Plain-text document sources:
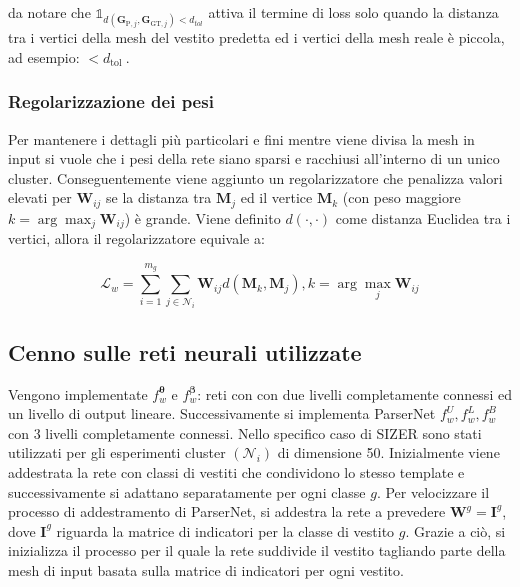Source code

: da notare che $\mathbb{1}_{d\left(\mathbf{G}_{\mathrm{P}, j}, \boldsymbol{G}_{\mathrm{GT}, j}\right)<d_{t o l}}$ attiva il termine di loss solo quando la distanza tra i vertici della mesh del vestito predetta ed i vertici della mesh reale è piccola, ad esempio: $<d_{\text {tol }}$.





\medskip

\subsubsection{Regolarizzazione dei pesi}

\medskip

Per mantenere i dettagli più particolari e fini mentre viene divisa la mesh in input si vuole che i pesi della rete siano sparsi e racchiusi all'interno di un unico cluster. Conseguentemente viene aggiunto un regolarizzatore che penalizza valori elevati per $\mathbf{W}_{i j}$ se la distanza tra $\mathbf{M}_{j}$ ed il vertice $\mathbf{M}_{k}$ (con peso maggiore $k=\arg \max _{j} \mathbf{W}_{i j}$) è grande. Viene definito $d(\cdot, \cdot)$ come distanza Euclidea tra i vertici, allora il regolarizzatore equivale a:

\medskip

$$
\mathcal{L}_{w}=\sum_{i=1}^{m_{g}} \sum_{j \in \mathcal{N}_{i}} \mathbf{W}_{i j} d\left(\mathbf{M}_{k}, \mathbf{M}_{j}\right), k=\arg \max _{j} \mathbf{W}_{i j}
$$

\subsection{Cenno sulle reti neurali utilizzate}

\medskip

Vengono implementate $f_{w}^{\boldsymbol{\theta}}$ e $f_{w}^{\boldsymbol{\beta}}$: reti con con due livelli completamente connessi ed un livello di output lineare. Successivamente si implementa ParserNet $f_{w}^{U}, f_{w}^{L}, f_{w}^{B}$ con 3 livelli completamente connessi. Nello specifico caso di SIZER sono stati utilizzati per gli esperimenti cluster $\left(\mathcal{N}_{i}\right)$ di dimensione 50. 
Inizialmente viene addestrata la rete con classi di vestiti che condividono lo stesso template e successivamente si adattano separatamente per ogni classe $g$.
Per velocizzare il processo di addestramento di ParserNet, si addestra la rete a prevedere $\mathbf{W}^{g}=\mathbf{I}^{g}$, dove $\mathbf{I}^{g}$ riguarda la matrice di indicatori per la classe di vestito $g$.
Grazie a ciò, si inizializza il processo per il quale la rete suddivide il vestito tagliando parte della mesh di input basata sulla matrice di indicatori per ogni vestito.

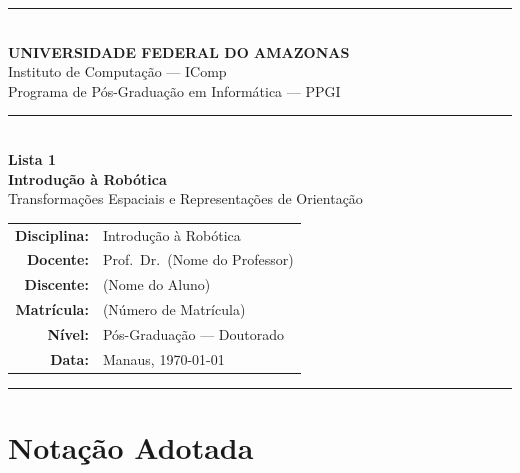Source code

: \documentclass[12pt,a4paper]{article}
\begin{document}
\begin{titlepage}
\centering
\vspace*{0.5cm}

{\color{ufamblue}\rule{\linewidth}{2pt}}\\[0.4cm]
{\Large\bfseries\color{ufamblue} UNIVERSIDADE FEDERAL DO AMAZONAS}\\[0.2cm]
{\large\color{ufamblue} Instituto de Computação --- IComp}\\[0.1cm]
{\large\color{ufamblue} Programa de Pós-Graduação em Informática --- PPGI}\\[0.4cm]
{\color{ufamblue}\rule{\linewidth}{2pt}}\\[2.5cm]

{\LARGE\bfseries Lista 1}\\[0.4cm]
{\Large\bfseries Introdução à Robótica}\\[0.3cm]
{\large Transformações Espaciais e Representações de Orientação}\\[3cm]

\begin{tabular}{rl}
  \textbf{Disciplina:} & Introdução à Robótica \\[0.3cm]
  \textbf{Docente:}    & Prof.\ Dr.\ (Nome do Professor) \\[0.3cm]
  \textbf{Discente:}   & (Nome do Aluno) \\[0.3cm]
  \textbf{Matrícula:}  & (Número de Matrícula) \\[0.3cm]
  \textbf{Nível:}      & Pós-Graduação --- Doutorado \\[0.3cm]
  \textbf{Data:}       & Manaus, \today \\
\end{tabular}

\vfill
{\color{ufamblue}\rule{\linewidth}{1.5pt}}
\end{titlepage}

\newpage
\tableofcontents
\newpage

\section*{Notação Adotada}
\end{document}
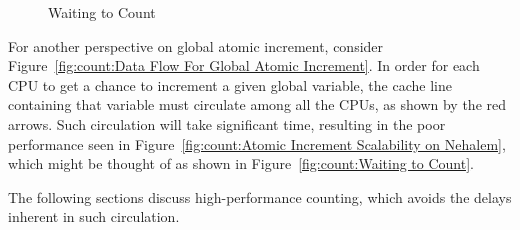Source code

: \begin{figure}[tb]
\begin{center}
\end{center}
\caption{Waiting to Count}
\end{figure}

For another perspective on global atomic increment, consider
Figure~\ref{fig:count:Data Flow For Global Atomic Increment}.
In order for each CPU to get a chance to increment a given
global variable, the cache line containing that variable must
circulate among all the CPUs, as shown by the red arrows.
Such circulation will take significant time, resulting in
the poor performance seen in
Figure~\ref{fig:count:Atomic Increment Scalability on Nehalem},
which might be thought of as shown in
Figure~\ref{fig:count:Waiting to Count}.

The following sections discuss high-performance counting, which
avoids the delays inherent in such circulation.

■ Assigned task
Nothing but the records, repeated exactly and stripped of pictures, should appear in the answer.

■ Response to this exercise
Source code

: da notare che $\mathbb{1}_{d\left(\mathbf{G}_{\mathrm{P}, j}, \boldsymbol{G}_{\mathrm{GT}, j}\right)<d_{t o l}}$ attiva il termine di loss solo quando la distanza tra i vertici della mesh del vestito predetta ed i vertici della mesh reale è piccola, ad esempio: $<d_{\text {tol }}$.





\medskip

\subsubsection{Regolarizzazione dei pesi}

\medskip

Per mantenere i dettagli più particolari e fini mentre viene divisa la mesh in input si vuole che i pesi della rete siano sparsi e racchiusi all'interno di un unico cluster. Conseguentemente viene aggiunto un regolarizzatore che penalizza valori elevati per $\mathbf{W}_{i j}$ se la distanza tra $\mathbf{M}_{j}$ ed il vertice $\mathbf{M}_{k}$ (con peso maggiore $k=\arg \max _{j} \mathbf{W}_{i j}$) è grande. Viene definito $d(\cdot, \cdot)$ come distanza Euclidea tra i vertici, allora il regolarizzatore equivale a:

\medskip

$$
\mathcal{L}_{w}=\sum_{i=1}^{m_{g}} \sum_{j \in \mathcal{N}_{i}} \mathbf{W}_{i j} d\left(\mathbf{M}_{k}, \mathbf{M}_{j}\right), k=\arg \max _{j} \mathbf{W}_{i j}
$$

\subsection{Cenno sulle reti neurali utilizzate}

\medskip

Vengono implementate $f_{w}^{\boldsymbol{\theta}}$ e $f_{w}^{\boldsymbol{\beta}}$: reti con con due livelli completamente connessi ed un livello di output lineare. Successivamente si implementa ParserNet $f_{w}^{U}, f_{w}^{L}, f_{w}^{B}$ con 3 livelli completamente connessi. Nello specifico caso di SIZER sono stati utilizzati per gli esperimenti cluster $\left(\mathcal{N}_{i}\right)$ di dimensione 50. 
Inizialmente viene addestrata la rete con classi di vestiti che condividono lo stesso template e successivamente si adattano separatamente per ogni classe $g$.
Per velocizzare il processo di addestramento di ParserNet, si addestra la rete a prevedere $\mathbf{W}^{g}=\mathbf{I}^{g}$, dove $\mathbf{I}^{g}$ riguarda la matrice di indicatori per la classe di vestito $g$.
Grazie a ciò, si inizializza il processo per il quale la rete suddivide il vestito tagliando parte della mesh di input basata sulla matrice di indicatori per ogni vestito.

Source code

: \documentclass[12pt,a4paper]{article}
\begin{document}
\begin{titlepage}
\centering
\vspace*{0.5cm}

{\color{ufamblue}\rule{\linewidth}{2pt}}\\[0.4cm]
{\Large\bfseries\color{ufamblue} UNIVERSIDADE FEDERAL DO AMAZONAS}\\[0.2cm]
{\large\color{ufamblue} Instituto de Computação --- IComp}\\[0.1cm]
{\large\color{ufamblue} Programa de Pós-Graduação em Informática --- PPGI}\\[0.4cm]
{\color{ufamblue}\rule{\linewidth}{2pt}}\\[2.5cm]

{\LARGE\bfseries Lista 1}\\[0.4cm]
{\Large\bfseries Introdução à Robótica}\\[0.3cm]
{\large Transformações Espaciais e Representações de Orientação}\\[3cm]

\begin{tabular}{rl}
  \textbf{Disciplina:} & Introdução à Robótica \\[0.3cm]
  \textbf{Docente:}    & Prof.\ Dr.\ (Nome do Professor) \\[0.3cm]
  \textbf{Discente:}   & (Nome do Aluno) \\[0.3cm]
  \textbf{Matrícula:}  & (Número de Matrícula) \\[0.3cm]
  \textbf{Nível:}      & Pós-Graduação --- Doutorado \\[0.3cm]
  \textbf{Data:}       & Manaus, \today \\
\end{tabular}

\vfill
{\color{ufamblue}\rule{\linewidth}{1.5pt}}
\end{titlepage}

\newpage
\tableofcontents
\newpage

\section*{Notação Adotada}
\end{document}
Source code

: \begin{figure}[tb]
\begin{center}
\end{center}
\caption{Waiting to Count}
\end{figure}

For another perspective on global atomic increment, consider
Figure~\ref{fig:count:Data Flow For Global Atomic Increment}.
In order for each CPU to get a chance to increment a given
global variable, the cache line containing that variable must
circulate among all the CPUs, as shown by the red arrows.
Such circulation will take significant time, resulting in
the poor performance seen in
Figure~\ref{fig:count:Atomic Increment Scalability on Nehalem},
which might be thought of as shown in
Figure~\ref{fig:count:Waiting to Count}.

The following sections discuss high-performance counting, which
avoids the delays inherent in such circulation.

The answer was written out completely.